── EXCERPTED RECORDS ──

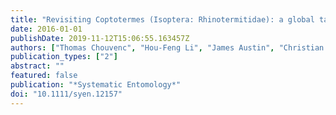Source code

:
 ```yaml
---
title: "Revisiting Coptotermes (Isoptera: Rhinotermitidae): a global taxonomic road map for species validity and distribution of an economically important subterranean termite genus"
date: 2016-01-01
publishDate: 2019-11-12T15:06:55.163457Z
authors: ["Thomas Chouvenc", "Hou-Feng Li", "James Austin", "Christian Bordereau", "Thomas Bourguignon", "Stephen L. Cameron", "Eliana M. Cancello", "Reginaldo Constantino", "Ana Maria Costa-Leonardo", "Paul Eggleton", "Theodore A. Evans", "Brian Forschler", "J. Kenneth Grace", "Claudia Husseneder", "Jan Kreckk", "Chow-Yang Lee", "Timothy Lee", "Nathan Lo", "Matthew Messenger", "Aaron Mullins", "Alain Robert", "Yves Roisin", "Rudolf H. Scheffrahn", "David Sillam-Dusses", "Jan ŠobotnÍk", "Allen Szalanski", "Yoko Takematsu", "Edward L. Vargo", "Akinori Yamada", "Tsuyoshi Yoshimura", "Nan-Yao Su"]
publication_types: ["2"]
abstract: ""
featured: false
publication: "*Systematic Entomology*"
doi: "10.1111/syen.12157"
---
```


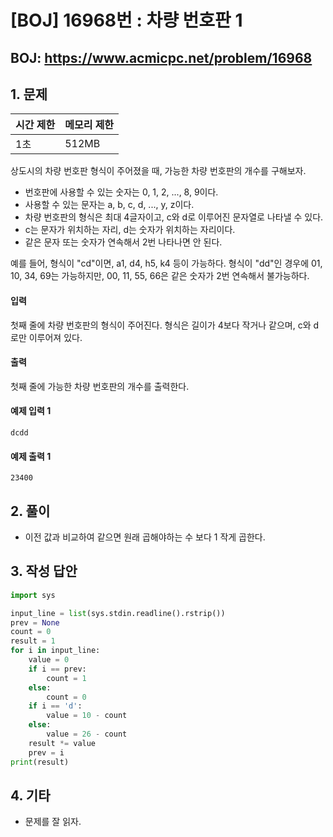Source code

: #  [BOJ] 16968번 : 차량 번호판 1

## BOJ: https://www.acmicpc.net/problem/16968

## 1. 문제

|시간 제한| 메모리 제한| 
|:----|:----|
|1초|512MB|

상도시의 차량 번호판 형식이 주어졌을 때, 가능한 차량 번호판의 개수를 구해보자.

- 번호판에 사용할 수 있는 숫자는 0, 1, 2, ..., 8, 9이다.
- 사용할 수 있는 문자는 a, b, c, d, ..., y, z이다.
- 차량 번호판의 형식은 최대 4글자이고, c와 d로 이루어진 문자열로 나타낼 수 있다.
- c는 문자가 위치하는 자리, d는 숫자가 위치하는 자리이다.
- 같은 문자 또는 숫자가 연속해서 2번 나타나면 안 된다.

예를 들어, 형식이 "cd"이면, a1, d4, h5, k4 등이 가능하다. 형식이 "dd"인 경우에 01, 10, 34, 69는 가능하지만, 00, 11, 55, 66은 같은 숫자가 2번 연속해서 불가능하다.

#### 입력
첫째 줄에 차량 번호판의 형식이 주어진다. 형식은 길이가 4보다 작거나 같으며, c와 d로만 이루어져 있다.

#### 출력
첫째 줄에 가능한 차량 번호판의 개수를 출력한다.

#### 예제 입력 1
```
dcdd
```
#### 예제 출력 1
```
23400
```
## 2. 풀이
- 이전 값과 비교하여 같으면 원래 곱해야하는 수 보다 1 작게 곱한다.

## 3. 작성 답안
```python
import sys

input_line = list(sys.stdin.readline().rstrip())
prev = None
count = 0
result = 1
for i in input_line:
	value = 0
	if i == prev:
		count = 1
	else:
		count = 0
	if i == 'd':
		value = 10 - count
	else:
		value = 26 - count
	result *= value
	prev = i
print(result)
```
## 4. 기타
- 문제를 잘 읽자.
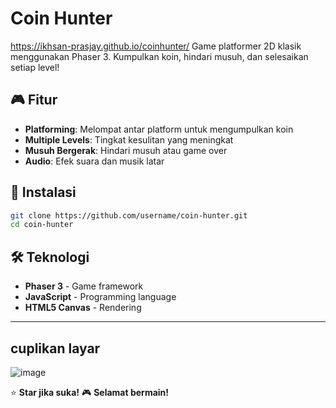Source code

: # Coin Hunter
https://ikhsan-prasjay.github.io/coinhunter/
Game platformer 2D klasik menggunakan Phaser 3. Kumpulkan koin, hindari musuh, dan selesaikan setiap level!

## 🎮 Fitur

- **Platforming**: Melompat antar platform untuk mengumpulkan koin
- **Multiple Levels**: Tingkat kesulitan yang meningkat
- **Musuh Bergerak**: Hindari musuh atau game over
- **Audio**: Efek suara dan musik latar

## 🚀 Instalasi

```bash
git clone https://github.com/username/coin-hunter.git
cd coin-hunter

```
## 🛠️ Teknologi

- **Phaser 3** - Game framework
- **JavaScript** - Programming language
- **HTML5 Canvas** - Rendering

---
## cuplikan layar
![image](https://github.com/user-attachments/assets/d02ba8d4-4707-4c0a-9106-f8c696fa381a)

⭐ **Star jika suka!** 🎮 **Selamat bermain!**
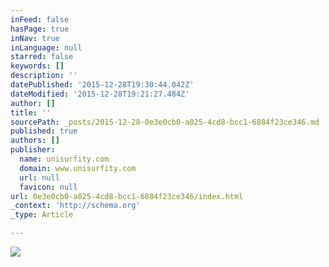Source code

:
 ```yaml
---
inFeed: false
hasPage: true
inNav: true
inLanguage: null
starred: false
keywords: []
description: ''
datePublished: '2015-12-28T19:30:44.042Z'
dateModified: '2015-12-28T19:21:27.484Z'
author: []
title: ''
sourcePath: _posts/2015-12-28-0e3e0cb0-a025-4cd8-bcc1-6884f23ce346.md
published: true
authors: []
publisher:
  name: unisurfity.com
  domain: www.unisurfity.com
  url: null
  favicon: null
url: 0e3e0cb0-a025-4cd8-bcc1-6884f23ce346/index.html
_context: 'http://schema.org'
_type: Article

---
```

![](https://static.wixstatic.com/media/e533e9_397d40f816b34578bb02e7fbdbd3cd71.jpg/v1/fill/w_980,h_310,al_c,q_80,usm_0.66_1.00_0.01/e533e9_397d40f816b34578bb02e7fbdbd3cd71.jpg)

───

● EXERCISE GOAL
Count every line of the data above where "false" appears, and give the total only.

● RESULT OF THE EXERCISE
3